Over the course of twelve playlets, Jacklyn Backhaus, Dipika Guha, Brain Otaño, and Jason Gray Platt (the four authors) use tables in creative and innovative ways. Ms. Guha, for example, uses a 1950s-era dinner table as the focus for "A Date With the Family," in which a cheesy educational film goes horribly and comically wrong. She also uses a long, white table at which a large, pseudo-Amish family eats their evening meal as the departure point for a weirdly ambiguous bit of dystopian science fiction in "Mother's Blessings."
Mr. Platt makes a wobbly dinner table the central prop in the most drop-dead funny entry of the evening, "Mabel and Clare." It's a precisely composed and perfectly executed bit of non-verbal slapstick that evokes the ghost of Charlie Chaplin, as actors Marika Proctor and Nayib Felix try (and fail) to combat the laws of physics. Mr. Platt also wrote the clever "Prologue," delivered in mock iambic pentameter by the apparently disembodied head of actor Jack Schmitt.

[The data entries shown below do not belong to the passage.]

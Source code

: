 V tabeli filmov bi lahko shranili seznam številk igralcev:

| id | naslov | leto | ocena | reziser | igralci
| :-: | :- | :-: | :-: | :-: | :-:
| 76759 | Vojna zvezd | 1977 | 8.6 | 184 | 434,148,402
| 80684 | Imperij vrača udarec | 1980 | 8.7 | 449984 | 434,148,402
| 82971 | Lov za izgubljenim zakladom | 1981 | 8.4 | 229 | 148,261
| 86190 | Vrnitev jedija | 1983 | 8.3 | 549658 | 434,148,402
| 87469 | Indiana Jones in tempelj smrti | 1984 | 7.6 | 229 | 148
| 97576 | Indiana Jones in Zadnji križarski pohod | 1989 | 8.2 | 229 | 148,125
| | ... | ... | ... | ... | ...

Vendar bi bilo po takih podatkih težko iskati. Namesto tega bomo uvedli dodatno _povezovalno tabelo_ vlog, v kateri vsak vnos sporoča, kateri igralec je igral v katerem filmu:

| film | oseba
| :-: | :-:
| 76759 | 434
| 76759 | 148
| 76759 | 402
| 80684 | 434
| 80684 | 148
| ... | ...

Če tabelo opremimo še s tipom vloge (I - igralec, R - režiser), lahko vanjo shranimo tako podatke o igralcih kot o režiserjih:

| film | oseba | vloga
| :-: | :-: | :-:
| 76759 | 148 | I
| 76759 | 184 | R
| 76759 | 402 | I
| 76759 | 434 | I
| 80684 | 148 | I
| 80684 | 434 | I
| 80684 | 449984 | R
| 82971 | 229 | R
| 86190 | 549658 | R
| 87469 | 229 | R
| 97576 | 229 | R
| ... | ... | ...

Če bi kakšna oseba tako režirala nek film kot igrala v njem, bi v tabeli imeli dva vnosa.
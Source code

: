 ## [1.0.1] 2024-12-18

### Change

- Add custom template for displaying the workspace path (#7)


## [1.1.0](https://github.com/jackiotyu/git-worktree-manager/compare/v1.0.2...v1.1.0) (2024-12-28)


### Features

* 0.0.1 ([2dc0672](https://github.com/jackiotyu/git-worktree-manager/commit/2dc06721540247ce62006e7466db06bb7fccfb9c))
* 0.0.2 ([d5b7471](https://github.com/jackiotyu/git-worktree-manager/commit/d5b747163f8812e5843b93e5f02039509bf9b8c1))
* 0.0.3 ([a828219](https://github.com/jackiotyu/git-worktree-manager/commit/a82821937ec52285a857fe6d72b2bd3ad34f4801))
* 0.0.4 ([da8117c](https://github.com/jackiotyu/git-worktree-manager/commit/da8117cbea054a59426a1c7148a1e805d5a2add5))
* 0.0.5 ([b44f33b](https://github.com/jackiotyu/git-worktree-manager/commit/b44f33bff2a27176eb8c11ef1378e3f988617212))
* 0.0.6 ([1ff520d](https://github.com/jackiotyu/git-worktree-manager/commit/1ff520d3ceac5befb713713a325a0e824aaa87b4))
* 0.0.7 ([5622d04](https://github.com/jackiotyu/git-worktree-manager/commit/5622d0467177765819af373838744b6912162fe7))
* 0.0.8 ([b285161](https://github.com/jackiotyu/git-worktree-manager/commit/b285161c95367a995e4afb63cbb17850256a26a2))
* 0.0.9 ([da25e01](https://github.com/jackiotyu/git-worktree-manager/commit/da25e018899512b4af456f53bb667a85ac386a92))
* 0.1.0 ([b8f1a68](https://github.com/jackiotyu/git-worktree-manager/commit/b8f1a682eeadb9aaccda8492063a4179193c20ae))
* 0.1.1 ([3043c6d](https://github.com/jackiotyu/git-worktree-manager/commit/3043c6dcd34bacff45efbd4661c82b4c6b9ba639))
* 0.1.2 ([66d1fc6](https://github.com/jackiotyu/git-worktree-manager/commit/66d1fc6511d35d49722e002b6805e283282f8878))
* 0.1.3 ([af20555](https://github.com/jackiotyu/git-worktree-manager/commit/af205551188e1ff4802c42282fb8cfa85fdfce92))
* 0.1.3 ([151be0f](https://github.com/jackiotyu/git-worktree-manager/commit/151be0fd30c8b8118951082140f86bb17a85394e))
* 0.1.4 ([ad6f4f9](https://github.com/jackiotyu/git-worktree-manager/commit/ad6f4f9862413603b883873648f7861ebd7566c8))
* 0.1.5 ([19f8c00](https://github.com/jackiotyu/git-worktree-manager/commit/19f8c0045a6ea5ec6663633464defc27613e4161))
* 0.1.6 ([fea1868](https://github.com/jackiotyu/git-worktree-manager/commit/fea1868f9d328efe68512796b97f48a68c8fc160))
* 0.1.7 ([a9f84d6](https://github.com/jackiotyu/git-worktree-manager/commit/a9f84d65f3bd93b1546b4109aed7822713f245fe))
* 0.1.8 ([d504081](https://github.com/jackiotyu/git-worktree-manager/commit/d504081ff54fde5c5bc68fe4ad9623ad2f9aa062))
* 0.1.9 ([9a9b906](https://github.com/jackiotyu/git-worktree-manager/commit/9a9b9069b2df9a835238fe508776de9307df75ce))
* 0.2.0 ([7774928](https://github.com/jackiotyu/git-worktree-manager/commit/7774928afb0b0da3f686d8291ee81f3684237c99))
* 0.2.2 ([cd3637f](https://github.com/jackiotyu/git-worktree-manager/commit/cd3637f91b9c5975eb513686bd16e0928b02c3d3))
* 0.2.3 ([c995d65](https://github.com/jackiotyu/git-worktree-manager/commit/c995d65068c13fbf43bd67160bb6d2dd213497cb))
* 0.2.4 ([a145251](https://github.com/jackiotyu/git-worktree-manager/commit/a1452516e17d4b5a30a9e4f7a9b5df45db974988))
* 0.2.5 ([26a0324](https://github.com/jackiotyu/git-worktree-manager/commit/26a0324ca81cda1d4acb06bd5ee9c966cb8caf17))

Widely separated end tables in a hospital waiting room tell a simple story of how the things that divide us are less important than the things that unite us in Mr. Otaño's "Olive." And Ms. Backhaus (in collaboration with the acting ensemble) provides the hilarious finale to the evening with "The National Foosball Championships", in which the rivalry between champion Trent (Joseph Miller) and challenger Lilly-Anne (Emily Kleypas) mirrors the competition between commentators Chip (Calum Bedborough) and Junie (Emily Kaplan).
At around an hour and twenty minutes, the evening moves quickly under Jessica Fisch's direction, with creatively choreographed scene changes by members of the ensemble. It has its hits and misses, but is great fun overall and offers an encouraging look at the next generation of theatre stars.
The 2018 Humana Festival of New American Plays runs through April 8th at the Actors Theatre of Louisville.